=== REQUIRED ACTION ===
Below are some records; output all of them exactly.

━━━━━━━━━━━━━━━━━━━━

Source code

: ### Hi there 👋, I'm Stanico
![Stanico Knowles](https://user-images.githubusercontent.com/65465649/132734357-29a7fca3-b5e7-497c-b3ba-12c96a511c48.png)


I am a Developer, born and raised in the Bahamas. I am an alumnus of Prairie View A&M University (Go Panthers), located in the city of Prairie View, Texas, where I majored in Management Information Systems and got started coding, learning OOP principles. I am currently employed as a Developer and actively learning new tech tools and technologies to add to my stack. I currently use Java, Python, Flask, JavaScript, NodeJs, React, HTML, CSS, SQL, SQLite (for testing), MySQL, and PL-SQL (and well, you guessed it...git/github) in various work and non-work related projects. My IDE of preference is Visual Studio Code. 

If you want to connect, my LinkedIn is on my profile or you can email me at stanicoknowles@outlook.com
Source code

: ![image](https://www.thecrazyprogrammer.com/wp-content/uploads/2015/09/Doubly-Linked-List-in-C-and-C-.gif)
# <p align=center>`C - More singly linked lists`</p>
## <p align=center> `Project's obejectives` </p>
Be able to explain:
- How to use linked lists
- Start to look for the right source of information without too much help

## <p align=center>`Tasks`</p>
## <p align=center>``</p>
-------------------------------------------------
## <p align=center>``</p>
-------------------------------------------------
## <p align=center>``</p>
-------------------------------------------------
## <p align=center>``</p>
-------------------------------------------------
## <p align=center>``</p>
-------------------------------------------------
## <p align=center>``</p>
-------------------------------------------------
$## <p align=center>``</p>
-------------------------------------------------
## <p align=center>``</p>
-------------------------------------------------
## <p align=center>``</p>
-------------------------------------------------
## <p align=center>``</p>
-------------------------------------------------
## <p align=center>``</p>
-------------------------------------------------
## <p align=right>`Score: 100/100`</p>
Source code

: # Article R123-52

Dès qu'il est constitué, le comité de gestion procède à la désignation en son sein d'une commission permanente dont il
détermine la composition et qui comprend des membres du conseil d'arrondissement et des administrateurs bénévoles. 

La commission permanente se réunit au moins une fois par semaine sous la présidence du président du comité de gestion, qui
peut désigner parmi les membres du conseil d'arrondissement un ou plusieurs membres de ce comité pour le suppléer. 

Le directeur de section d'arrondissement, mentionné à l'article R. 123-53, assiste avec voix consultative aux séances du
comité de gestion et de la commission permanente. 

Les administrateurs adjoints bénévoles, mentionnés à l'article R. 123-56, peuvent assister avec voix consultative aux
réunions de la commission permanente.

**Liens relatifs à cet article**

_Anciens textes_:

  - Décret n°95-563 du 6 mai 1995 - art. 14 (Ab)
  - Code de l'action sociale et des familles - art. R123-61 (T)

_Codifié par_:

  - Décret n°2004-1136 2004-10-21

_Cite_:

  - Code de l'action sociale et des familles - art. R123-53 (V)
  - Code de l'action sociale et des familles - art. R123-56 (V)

━━━━━━━━━━━━━━━━━━━━

=== ANSWER TO THIS PROBLEM ===
Source code

: ### Hi there 👋, I'm Stanico
![Stanico Knowles](https://user-images.githubusercontent.com/65465649/132734357-29a7fca3-b5e7-497c-b3ba-12c96a511c48.png)


I am a Developer, born and raised in the Bahamas. I am an alumnus of Prairie View A&M University (Go Panthers), located in the city of Prairie View, Texas, where I majored in Management Information Systems and got started coding, learning OOP principles. I am currently employed as a Developer and actively learning new tech tools and technologies to add to my stack. I currently use Java, Python, Flask, JavaScript, NodeJs, React, HTML, CSS, SQL, SQLite (for testing), MySQL, and PL-SQL (and well, you guessed it...git/github) in various work and non-work related projects. My IDE of preference is Visual Studio Code. 

If you want to connect, my LinkedIn is on my profile or you can email me at stanicoknowles@outlook.com
Source code

: ![image](https://www.thecrazyprogrammer.com/wp-content/uploads/2015/09/Doubly-Linked-List-in-C-and-C-.gif)
# <p align=center>`C - More singly linked lists`</p>
## <p align=center> `Project's obejectives` </p>
Be able to explain:
- How to use linked lists
- Start to look for the right source of information without too much help

## <p align=center>`Tasks`</p>
## <p align=center>``</p>
-------------------------------------------------
## <p align=center>``</p>
-------------------------------------------------
## <p align=center>``</p>
-------------------------------------------------
## <p align=center>``</p>
-------------------------------------------------
## <p align=center>``</p>
-------------------------------------------------
## <p align=center>``</p>
-------------------------------------------------
$## <p align=center>``</p>
-------------------------------------------------
## <p align=center>``</p>
-------------------------------------------------
## <p align=center>``</p>
-------------------------------------------------
## <p align=center>``</p>
-------------------------------------------------
## <p align=center>``</p>
-------------------------------------------------
## <p align=right>`Score: 100/100`</p>
Source code

: # Article R123-52

Dès qu'il est constitué, le comité de gestion procède à la désignation en son sein d'une commission permanente dont il
détermine la composition et qui comprend des membres du conseil d'arrondissement et des administrateurs bénévoles. 

La commission permanente se réunit au moins une fois par semaine sous la présidence du président du comité de gestion, qui
peut désigner parmi les membres du conseil d'arrondissement un ou plusieurs membres de ce comité pour le suppléer. 

Le directeur de section d'arrondissement, mentionné à l'article R. 123-53, assiste avec voix consultative aux séances du
comité de gestion et de la commission permanente. 

Les administrateurs adjoints bénévoles, mentionnés à l'article R. 123-56, peuvent assister avec voix consultative aux
réunions de la commission permanente.

**Liens relatifs à cet article**

_Anciens textes_:

  - Décret n°95-563 du 6 mai 1995 - art. 14 (Ab)
  - Code de l'action sociale et des familles - art. R123-61 (T)

_Codifié par_:

  - Décret n°2004-1136 2004-10-21

_Cite_:

  - Code de l'action sociale et des familles - art. R123-53 (V)
  - Code de l'action sociale et des familles - art. R123-56 (V)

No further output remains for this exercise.